Das Bekenntnis des Thomas schließt sich ganz direkt an die Aufforderung Jesu an.
Es steht da eben nicht: „Und Thomas legte seine Hand in die Wunde“.

Hat er? Oder hat er nicht?
Was hat ihn überzeugt?
Vielleicht war es einfach die Art und Weise, auf die Jesus ihn angesprochen hat.
Viellicht hat es ihn einfach überwältigt, dass Jesus sein Anliegen nicht einfach abgelehnt hat.
Aber selbst wenn wir annehmen, dass Thomas wirklich seine Hand in die Seitenwunde Jesu gelegt hat:
Gelobt wird er dafür nicht.
Denn Jesus sagt zu ihm: „Weil du mich gesehen hast, Thomas, darum glaubst du. Selig sind, die nicht sehen und doch glauben!“
(Ein Berühren wird hier übrigens interessanterweise gar nicht erwähnt: Vielleicht noch ein Hinweis darauf, dass es zur Fingerprobe wirklich nicht gekommen ist.)
Am Ende hilft kein Berühren, und es hilft auch kein Sehen, um zum Glauben an Jesus zu kommen.
Jesus kritisiert hier einen Glauben, der sich auf Greifbarkeit und auf Sichtbarkeit gründet.
Was er aber nicht kritisiert, ist das Verlangen des Thomas nach Beweisen und Gründen für seinen Glauben. Sonst würde er ihn nicht dazu auffordern, seine Hand in seine Wunde zu legen.
Jesus akzeptiert den Wunsch des Thomas, Jesus versteht die Zweifel des Thomas.
Er weist das Ansinnen des Thomas nicht ab.

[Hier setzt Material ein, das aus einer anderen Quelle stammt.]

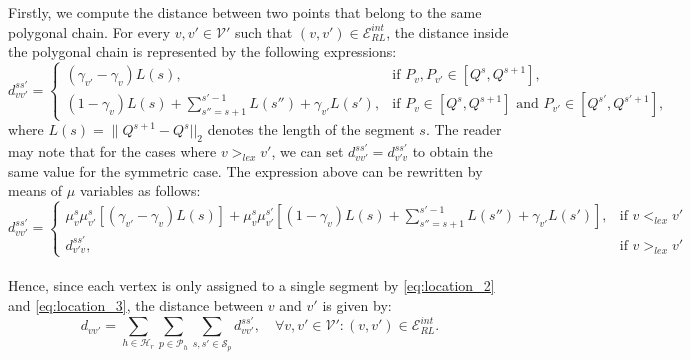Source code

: \documentclass[12pt]{elsarticle}
\begin{document}
Firstly, we compute the distance between two points that belong to the same polygonal chain. For every $v, v'\in\mathcal V'$ such that $(v,v')\in\mathcal E_{RL}^{int}$, the distance inside the polygonal chain is represented by the following expressions:
\begin{equation*}
 d_{vv'}^{ss'}= \left \{\begin{array}{lr}
 (\gamma_{v'}-\gamma_v) L(s),   & \mbox{if } P_v, P_{v'}\in [Q^s,Q^{s+1}], \\
(1-\gamma_v) L(s)+\displaystyle\sum_{s''=s+1}^{s'-1} L(s'')+\gamma_{v'} L(s'),  & \mbox{if } P_v\in[Q^s,Q^{s+1}]\mbox{ and } P_{v'} \in [Q^{s'}, Q^{s'+1}], 
 \end{array} \right.
\end{equation*}
where $L(s)=\|Q^{s+1}-Q^s||_2$ denotes the length of the segment $s$. The reader may note that for the cases where $v>_{lex} v'$, we can set $d_{vv'}^{ss'}=d_{v'v}^{ss'}$ to obtain the same value for the symmetric case. 
The expression above can be rewritten by means of $\mu$ variables as follows:
\begin{equation*}\label{eq:distance_1}\tag{$Dist-C_1$}
    d_{vv'}^{ss'}=\left \{\begin{array}{lr} \mu_v^s\mu_{v'}^{s}\left[(\gamma_{v'}-\gamma_v)L(s)\right]+\mu_v^s\mu_{v'}^{s'}\left[(1-\gamma_v) L(s)+\displaystyle\sum_{s''=s+1}^{s'-1} L(s'')+\gamma_{v'} L(s')\right], & \mbox{if } v <_{lex} v'\\
    d_{v'v}^{ss'}, & \mbox{if } v >_{lex} v'\end{array}\right. 
\end{equation*}
\\
Hence, since each vertex is only assigned to a single segment by \eqref{eq:location_2} and \eqref{eq:location_3}, the distance between $v$ and $v'$ is given by:
\begin{equation*}\label{eq:distance_2}\tag{$Dist-C_2$}    
d_{vv'}=\sum_{h\in\mathcal H_r}\sum_{p\in\mathcal P_h}\sum_{s, s'\in\mathcal S_p}d_{vv'}^{ss'},\quad \forall v, v'\in\mathcal V': (v,v')\in\mathcal E_{RL}^{int}.
\end{equation*}
\end{document}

Könnte es so gewesen sein:
Jesus akzeptiert die Zweifel des Thomas.
Jesus akzeptiert den Thomas als einen Zweifelnden.
Jesus kommt dem Thomas entgegen.
Und Thomas kommt zum Glauben einfach dadurch, dass Jesus ihn anspricht.
Thomas geht die Einsicht auf, dass der Glaube sich nicht auf Greifbares gründet.
Und Jesus führt diese Einsicht noch weiter:
Auch nicht auf Sichtbares gründet sich der Glaube.
„Selig sind, die nicht sehen und doch glauben!“
Könnte es so gewesen sein?

Was zunächst wie eine Enttäuschung für Thomas aussieht, ist bei Lichte betrachtet, eine sehr tröstliche Einsicht:
Glaube kann entstehen ohne sichtbare und ohne greifbare Beweise.
Wäre es anders, dann wären wir schlecht dran:
Denn die Zeit der Sichtbarkeit und der Greifbarkeit Jesu – die ist längst vorbei.
Auf Sichtbares und auf Greifbares kann sich unser Glaube nicht gründen.
Wir sind definitiv nicht mehr die, die „damals dabei waren.“
Aber das ist auch nicht schlimm.
Wir sind deshalb nicht schlechter dran.
Auch wir können von Jesus angesprochen werden.
Das ist die Erfahrung, die Menschen auch heute noch machen können:
Jesus spricht mich an.
Was ich über Jesus und von Jesus höre, das spricht mich an.
Es kann sich in mir ein Vertrauen zu Jesus entwickeln, das nicht einfach identisch ist mit dem Vertrauen auf die, die mir von Jesus erzählen.
Durch alle Zweifel hindurch kann sich eine unbeweisbare, aber dennoch tragende Gewissheit entwickeln.
Nebenbei bemerkt:
Das gilt für unsere grundlegenden Gewissheiten allesamt:
Sie fußen nicht auf Beweisen, sondern sie tragen uns einfach.
Niemand kann uns etwa beweisen, dass die Außenwelt keine bloße Illusion ist – und dennoch bewegen wir uns in aller Selbstverständlichkeit in ihr.
Wir leben ganz grundsätzlich sehr viel weniger von Beweisen als vielmehr von einem gefühlsmäßigen Vertrauen in die Zuverlässigkeit der Wirklichkeit.
„Selig sind, die nicht sehen und doch glauben!“

Mir ist Thomas sehr nahe.
Ich will auch nicht meinen Glauben auf die Aussagen anderer gründen.
Und ich hätte am liebsten auch Beweise für den Glauben.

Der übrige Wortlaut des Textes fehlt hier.